First, Timothy Ferriter told the judge he would not take the stand in his own defense.

Then, closing arguments took place and the two sides agreed locking the boy in the 8×8-foot windowless room in the garage with a bucket as the bathroom was a mistake.

”Any person would know. Any reasonable parent would know that this is not acceptable,” assistant state attorney Brianna Copley told the jury. “And a reasonable parent or person would know that this is going to harm.”

The Ferriter parents claimed they had the structure built because they were afraid of what the victim could do to them and their other children. He had behavior issues, and he admitted it on the stand.

But the prosecutor claimed the punishment came out of anger.

Both sides agree 'boy in the box' punishment was a mistake. Jury to decide if it was a crime
Timothy Ferriter listening to closing arguments in his trial after declining to take the stand in his own defense, Oct. 11, 2023. (WPEC)

She reminded the jury, “I asked him about, ‘What would’ve happened if you refused to go in the room?’ and he told you that he would have been physically forced to enter that room.”

Last week, a child psychiatrist testified what happened to the 14-year-old boy was “sadistic punishment while he was in the room.”

Tuesday, even a defense expert witness called it “very inappropriate.”

And the young victim, who’s now 16 testified, “Being locked in a room is dehumanizing.”

The prosecution was able to suppress details of his aggression and violence, so the jury never heard the worst of it.

Even so, prosecutor Copley the jury, “It’s also not a legal defense that a child had some type of diagnosis, a mental health issue, a substance abuse issue, a behavioral problem.”

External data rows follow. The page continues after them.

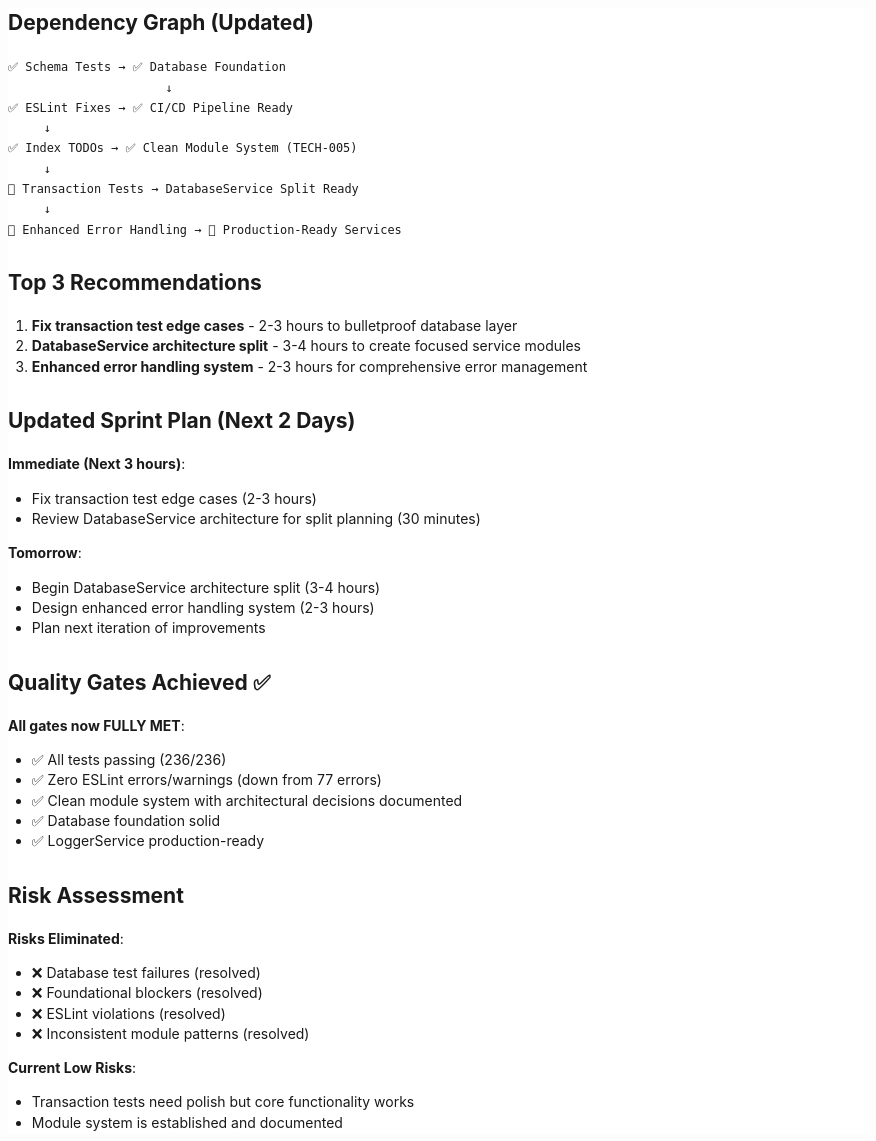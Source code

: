 ## Dependency Graph (Updated)

```
✅ Schema Tests → ✅ Database Foundation
                      ↓
✅ ESLint Fixes → ✅ CI/CD Pipeline Ready
     ↓
✅ Index TODOs → ✅ Clean Module System (TECH-005)
     ↓
🚀 Transaction Tests → DatabaseService Split Ready
     ↓
🚀 Enhanced Error Handling → 🚀 Production-Ready Services
```

## Top 3 Recommendations

1. **Fix transaction test edge cases** - 2-3 hours to bulletproof database layer
2. **DatabaseService architecture split** - 3-4 hours to create focused service modules
3. **Enhanced error handling system** - 2-3 hours for comprehensive error management

## Updated Sprint Plan (Next 2 Days)

**Immediate (Next 3 hours)**:
- Fix transaction test edge cases (2-3 hours)
- Review DatabaseService architecture for split planning (30 minutes)

**Tomorrow**:
- Begin DatabaseService architecture split (3-4 hours)
- Design enhanced error handling system (2-3 hours)
- Plan next iteration of improvements

## Quality Gates Achieved ✅

**All gates now FULLY MET**:
- ✅ All tests passing (236/236)
- ✅ Zero ESLint errors/warnings (down from 77 errors)
- ✅ Clean module system with architectural decisions documented
- ✅ Database foundation solid
- ✅ LoggerService production-ready

## Risk Assessment

**Risks Eliminated**:
- ❌ Database test failures (resolved)
- ❌ Foundational blockers (resolved)
- ❌ ESLint violations (resolved)
- ❌ Inconsistent module patterns (resolved)

**Current Low Risks**:
- Transaction tests need polish but core functionality works
- Module system is established and documented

The defense did not disagree.

Ferritor’s lawyer referred to the big mistake in a number of ways yet told the jury despite that, what happened was not a crime.

“There is not one moment that I want you to think that this defense is about whether or not [sic] deserved the treatment that he got. Because it is not. Or that, the fact that he is vulnerable or had medical issues from early childhood is justification for what happened. Because it is not.

”However, we are in a criminal courtroom and what you have to determine is whether an act, a horrible act of parenting, a bad act of parenting, bad choices, amount to a crime. And in this case, they do not.”

Ferriter’s wife Tracy has been in court, watching his trial in person. She’s also charged and will be tried separately at a later time.

Lesser charges, such as culpable negligence and child neglect, are on the table. The jury will begin deliberating the case, Thursday morning.